Mondays Are Murder features brand-new noir fiction modeled after our award-winning Noir Series. Each story is an original one, and each takes place in a distinct location. Our web model for the series has one more restraint: a 750-word limit. Sound like murder? It is. But so are Mondays.

This week, Tonya Liburd shows us what it’s like to be dead.

Home Again, Home Again, Jiggity JigHomeAgain
by Tonya Liburd
Forest Hill, Toronto, Ontario, Canada

You had terminal, aggressive cancer this time, and today was the day you died from it at home.

And now, you’re not sure if you’re dead dead, or some weird state of being . . .

Your deaths were not like what people say; no going towards the light, no meeting your maker. Instead, this particular one was as if your essence withdrew into itself, and, muffled from the sensory input of the world, took residence somewhere inside your skull.

And there you stayed. Until.

You always knew this slumlord of yours in Cabo San Lucas was scum, but you didn’t think he’d dare do what he did; you couldn’t quite make out who he was talking to inside your apartment, but they turned it upside down. All you heard was his talk of selling all your stuff for money as they stuffed you into a 3’x3′ suitcase. You were certain you weren’t dreaming when they manhandled you, and the act of touch seemed to pull you into a wider awareness. But it didn’t last long enough. You were not sure where they took you, but you felt yourself being tossed into the sea.

You bloated. Your corpse broke out of the suitcase, became food for sea life. You couldn’t do anything; you were still trapped in your body.

You would finally be able to get to some resolution when your pale, half-rotted, fish-eaten corpse washed ashore, still on the Pacific Coast. Cabo San Lucas, Mexico.

A child found you. A child too young to know what they had found; and they played with you.

And something began to work. Every touch to what’s left of your body, a hungry cold lapped heat from little hands. Your awareness widened and widened, freeing you from this death until . . .

A scream heralded your return to the mortal world. You thought. The scream was shocking after being cut off from your senses for so long. The mother found the unharmed child. Your eyes were still there; you opened them. Straining, you sat up, naked, hands clenched in wet sand to keep yourself upright.

The mother’s screams became impossibly shriller. She ran away in a tangle of blonde hair and sandals, her child clutched tightly in her arms.
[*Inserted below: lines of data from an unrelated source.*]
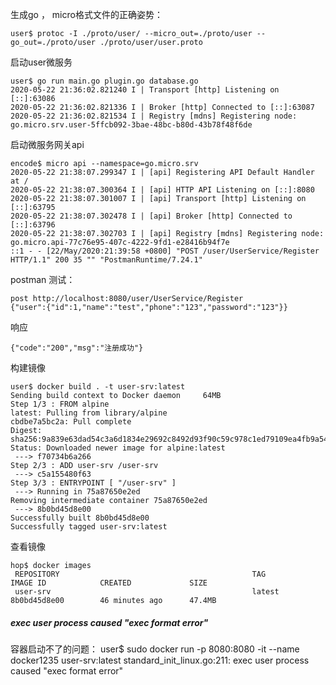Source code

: 生成go ， micro格式文件的正确姿势：
```
user$ protoc -I ./proto/user/ --micro_out=./proto/user --go_out=./proto/user ./proto/user/user.proto
```

启动user微服务
```
user$ go run main.go plugin.go database.go 
2020-05-22 21:36:02.821240 I | Transport [http] Listening on [::]:63086
2020-05-22 21:36:02.821336 I | Broker [http] Connected to [::]:63087
2020-05-22 21:36:02.821534 I | Registry [mdns] Registering node: go.micro.srv.user-5ffcb092-3bae-48bc-b80d-43b78f48f6de

```

启动微服务网关api
```
encode$ micro api --namespace=go.micro.srv
2020-05-22 21:38:07.299347 I | [api] Registering API Default Handler at /
2020-05-22 21:38:07.300364 I | [api] HTTP API Listening on [::]:8080
2020-05-22 21:38:07.301007 I | [api] Transport [http] Listening on [::]:63795
2020-05-22 21:38:07.302478 I | [api] Broker [http] Connected to [::]:63796
2020-05-22 21:38:07.302703 I | [api] Registry [mdns] Registering node: go.micro.api-77c76e95-407c-4222-9fd1-e28416b94f7e
::1 - - [22/May/2020:21:39:58 +0800] "POST /user/UserService/Register HTTP/1.1" 200 35 "" "PostmanRuntime/7.24.1"
```

postman 测试：
```gotemplate
post http://localhost:8080/user/UserService/Register
{"user":{"id":1,"name":"test","phone":"123","password":"123"}}
```
响应
```gotemplate
{"code":"200","msg":"注册成功"}
```

构建镜像
```
user$ docker build . -t user-srv:latest
Sending build context to Docker daemon     64MB
Step 1/3 : FROM alpine
latest: Pulling from library/alpine
cbdbe7a5bc2a: Pull complete 
Digest: sha256:9a839e63dad54c3a6d1834e29692c8492d93f90c59c978c1ed79109ea4fb9a54
Status: Downloaded newer image for alpine:latest
 ---> f70734b6a266
Step 2/3 : ADD user-srv /user-srv
 ---> c5a155480f63
Step 3/3 : ENTRYPOINT [ "/user-srv" ]
 ---> Running in 75a87650e2ed
Removing intermediate container 75a87650e2ed
 ---> 8b0bd45d8e00
Successfully built 8b0bd45d8e00
Successfully tagged user-srv:latest
```

查看镜像
```
hop$ docker images 
 REPOSITORY                                           TAG                 IMAGE ID            CREATED             SIZE
 user-srv                                             latest              8b0bd45d8e00        46 minutes ago      47.4MB
```


##### exec user process caused "exec format error"
容器启动不了的问题：
user$ sudo docker run -p 8080:8080 -it --name docker1235 user-srv:latest 
standard_init_linux.go:211: exec user process caused "exec format error"


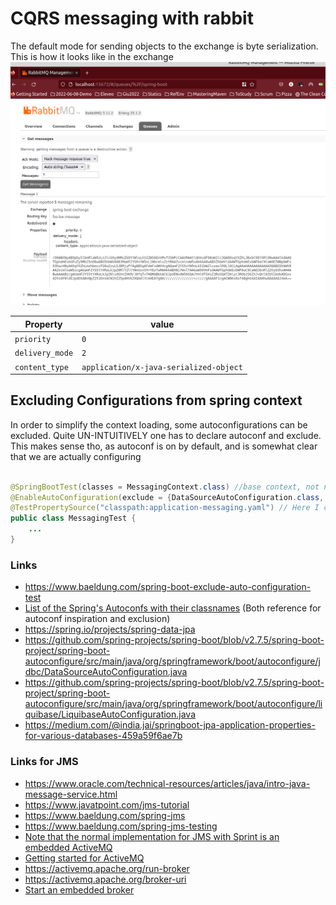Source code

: # CQRS messaging with rabbit

The default mode for sending objects to the exchange is byte serialization.
This is how it looks like in the exchange
![the exchange with serialized bytes](./docs/serilized_object_for_spring_message.png)

| Property        | value                                  |
|-----------------|----------------------------------------|
| `priority`      | `0`                                    |
| `delivery_mode` | `2`                                    |
| `content_type`  | `application/x-java-serialized-object` |


## Excluding Configurations from spring context

In order to simplify the context loading, some autoconfigurations can be excluded.
Quite UN-INTUITIVELY one has to declare autoconf and exclude.
This makes sense tho, as autoconf is on by default, and is
somewhat clear that we are actually configuring

```java

@SpringBootTest(classes = MessagingContext.class) //base context, not needed
@EnableAutoConfiguration(exclude = {DataSourceAutoConfiguration.class, LiquibaseAutoConfiguration.class}) // Here I am excluding liquibase and JPA ( is a Conditional of DataSource)
@TestPropertySource("classpath:application-messaging.yaml") // Here I configure ONLY the Autoconf I need, and the Context comes up
public class MessagingTest {
    ...
}
```

### Links
- https://www.baeldung.com/spring-boot-exclude-auto-configuration-test
- [List of the Spring's Autoconfs with their classnames](https://docs.spring.io/spring-boot/docs/current/reference/html/auto-configuration-classes.html) (Both reference for autoconf inspiration and exclusion)
- https://spring.io/projects/spring-data-jpa
- https://github.com/spring-projects/spring-boot/blob/v2.7.5/spring-boot-project/spring-boot-autoconfigure/src/main/java/org/springframework/boot/autoconfigure/jdbc/DataSourceAutoConfiguration.java
- https://github.com/spring-projects/spring-boot/blob/v2.7.5/spring-boot-project/spring-boot-autoconfigure/src/main/java/org/springframework/boot/autoconfigure/liquibase/LiquibaseAutoConfiguration.java
- https://medium.com/@india.jai/springboot-jpa-application-properties-for-various-databases-459a59f6ae7b

### Links for JMS

- https://www.oracle.com/technical-resources/articles/java/intro-java-message-service.html
- https://www.javatpoint.com/jms-tutorial
- https://www.baeldung.com/spring-jms
- https://www.baeldung.com/spring-jms-testing
- [Note that the normal implementation for JMS with Sprint is an embedded ActiveMQ](https://github.com/eugenp/tutorials/tree/master/spring-jms/src/main/resources)
- [Getting started for ActiveMQ](https://activemq.apache.org/getting-started)
- https://activemq.apache.org/run-broker
- https://activemq.apache.org/broker-uri
- [Start an embedded broker](https://activemq.apache.org/how-do-i-embed-a-broker-inside-a-connection)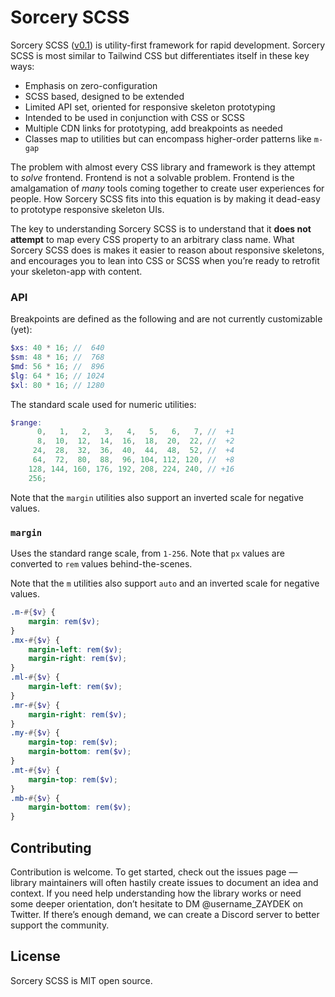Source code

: # Sorcery SCSS

Sorcery SCSS ([v0.1](https://github.com/sorcery-src/sorcery/releases)) is utility-first framework for rapid development. Sorcery SCSS is most similar to Tailwind CSS but differentiates itself in these key ways:

- Emphasis on zero-configuration
- SCSS based, designed to be extended
- Limited API set, oriented for responsive skeleton prototyping
- Intended to be used in conjunction with CSS or SCSS
- Multiple CDN links for prototyping, add breakpoints as needed
- Classes map to utilities but can encompass higher-order patterns like `m-gap`

The problem with almost every CSS library and framework is they attempt to _solve_ frontend. Frontend is not a solvable problem. Frontend is the amalgamation of _many_ tools coming together to create user experiences for people. How Sorcery SCSS fits into this equation is by making it dead-easy to prototype responsive skeleton UIs.

The key to understanding Sorcery SCSS is to understand that it **does not attempt** to map every CSS property to an arbitrary class name. What Sorcery SCSS does is makes it easier to reason about responsive skeletons, and encourages you to lean into CSS or SCSS when you’re ready to retrofit your skeleton-app with content.

### API

Breakpoints are defined as the following and are not currently customizable (yet):

<!-- prettier-ignore -->
```scss
$xs: 40 * 16; //  640
$sm: 48 * 16; //  768
$md: 56 * 16; //  896
$lg: 64 * 16; // 1024
$xl: 80 * 16; // 1280
```

The standard scale used for numeric utilities:

<!-- prettier-ignore -->
```scss
$range:
	  0,   1,   2,   3,   4,   5,   6,   7, //  +1
	  8,  10,  12,  14,  16,  18,  20,  22, //  +2
	 24,  28,  32,  36,  40,  44,  48,  52, //  +4
	 64,  72,  80,  88,  96, 104, 112, 120, //  +8
	128, 144, 160, 176, 192, 208, 224, 240, // +16
	256;
```

Note that the `margin` utilities also support an inverted scale for negative values.

### `margin`

Uses the standard range scale, from `1-256`. Note that `px` values are converted to `rem` values behind-the-scenes.

Note that the `m` utilities also support `auto` and an inverted scale for negative values.

```scss
.m-#{$v} {
	margin: rem($v);
}
.mx-#{$v} {
	margin-left: rem($v);
	margin-right: rem($v);
}
.ml-#{$v} {
	margin-left: rem($v);
}
.mr-#{$v} {
	margin-right: rem($v);
}
.my-#{$v} {
	margin-top: rem($v);
	margin-bottom: rem($v);
}
.mt-#{$v} {
	margin-top: rem($v);
}
.mb-#{$v} {
	margin-bottom: rem($v);
}
```

## Contributing

Contribution is welcome. To get started, check out the issues page — library maintainers will often hastily create issues to document an idea and context. If you need help understanding how the library works or need some deeper orientation, don’t hesitate to DM @username_ZAYDEK on Twitter. If there’s enough demand, we can create a Discord server to better support the community.

## License

Sorcery SCSS is MIT open source.
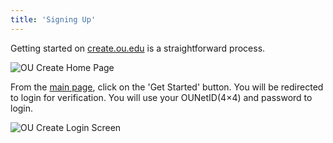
 ```yaml
---
title: 'Signing Up'
---
```


Getting started on [create.ou.edu](https://create.ou.edu) is a straightforward process.

![OU Create Home Page](http://)

From the [main page](https://create.ou.edu), click on the 'Get Started' button. You will be redirected to login for verification. You will use your OUNetID(4×4) and password to login.

![OU Create Login Screen](http://)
As your body healed, you contemplated that this was your fifth death in seven months. And in those months you had explored all the possibilities as to why this was happening to you—save one. The family you left behind. Specifically your children, your daughters. Your wife wouldn’t be able to do this. What unique Gifts had since manifested for your girls? They’d be past puberty now. You’d have to account for your absence if you went back . . .

You managed to stand.

You’d better find them before your death count rises to six.

*

From the US, to Mexico, back to Toronto. Back to family.

They weren’t hard to find; for the most part, they’d stayed put, unlike yourself. You’d asked around and visited one or two family members you could still approach, and saw that your eldest, Janet, was on Facebook. They’d moved from Parkdale to Forest Hill; quite a step up. Wait’ll they find you on their doorstep.

After dealing with a silently hostile maid at the door, and a somewhat less hostile estranged wife, you get to see your oldest. And that’s when your heart fails you, and you seriously begin to regret being absent. You two go to her room upstairs.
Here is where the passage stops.